* [THE PROBLEM]: Among the entries, how many lines hold the word "electric"? Respond with that number only.

════════════════════

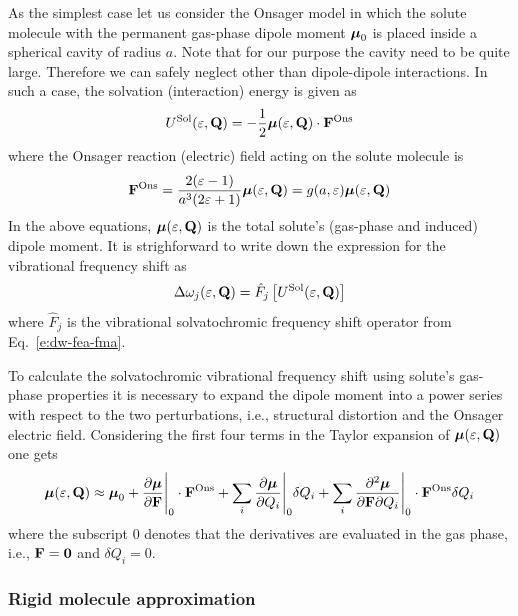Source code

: \documentclass[a4paper,titlepage,twoside,fleqn,12pt]{book}
\newcommand{\BM}[1]{\ensuremath{\mbox{\boldmath${#1}$}}}
\newcommand{\fderiv}[2]{\ensuremath{
\frac{\partial #1}{\partial #2}}}
\newcommand{\sderivd}[3]{\ensuremath{
\frac{\partial^2 #1}{\partial #2 \partial #3}
}}
\begin{document}
\begin{refsection}
As the simplest case let us consider the Onsager model
in which the solute molecule with the permanent gas\hyp{}phase 
dipole moment ${\BM \mu}_0$
is placed inside a spherical cavity of radius $a$. Note that
for our purpose the cavity need to be quite large. Therefore 
we can safely neglect other than dipole\hyp{}dipole interactions.
In such a case, the solvation (interaction) energy is given as
%
\begin{equation} \label{e:esol-onsager}
 U^{\rm Sol}(\varepsilon, {\bf Q}) =
 -\frac{1}{2} {\BM \mu}(\varepsilon, {\bf Q}) \cdot {\bf F}^{\rm Ons}
\end{equation}
%
where the Onsager reaction (electric) field acting on the solute molecule
is
%
\begin{equation} \label{e:fons}
  {\bf F}^{\rm Ons} = \frac{2(\varepsilon-1)}{a^3(2\varepsilon+1)} {\BM \mu}(\varepsilon, {\bf Q})
 = g(a,\varepsilon) {\BM \mu}(\varepsilon, {\bf Q})
\end{equation}
%
In the above equations, ${\BM \mu}(\varepsilon, {\bf Q})$ 
is the total solute's (gas\hyp{}phase and induced) dipole moment.
It is strighforward to write down the expression for the
vibrational frequency shift as
%
\begin{equation} \label{e:dw-ons-gen}
  \Delta\omega_j(\varepsilon, {\bf Q}) = \hat{F}_j \left[ U^{\rm Sol}(\varepsilon, {\bf Q}) \right]
\end{equation}
%
where $\hat{F}_j$ is the vibrational solvatochromic frequency shift 
operator from Eq.~\eqref{e:dw-fea-fma}.

To calculate the solvatochromic vibrational frequency shift
using solute's gas\hyp{}phase properties it is necessary to expand
the dipole moment into a power series with respect to the two perturbations,
i.e., structural distortion and the Onsager electric field. Considering the first
four terms in the Taylor expansion of ${\BM \mu}(\varepsilon, {\bf Q})$ one gets
%
\begin{equation} \label{e:mu-qf}
 {\BM \mu}(\varepsilon, {\bf Q}) \approx 
 {\BM \mu}_0 + \fderiv{{\BM \mu}}{\bf F}\Bigg|_{0}  \cdot {\bf F}^{\rm Ons}
 + \sum_i \fderiv{{\BM \mu}}{Q_i}\Bigg|_{0} \delta Q_i 
 + \sum_i \sderivd{{\BM \mu}}{{\bf F}}{Q_i}\Bigg|_{0} \cdot {\bf F}^{\rm Ons} \delta Q_i
\end{equation}
%
where the subscript $0$ denotes that the derivatives are evaluated in the gas phase,
i.e., ${\bf F}={\bf 0}$ and $\delta Q_i=0$.

\subsubsection{Rigid molecule approximation}


\end{refsection}
\end{document}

════════════════════

* [RESULT OF THIS TASK]: 2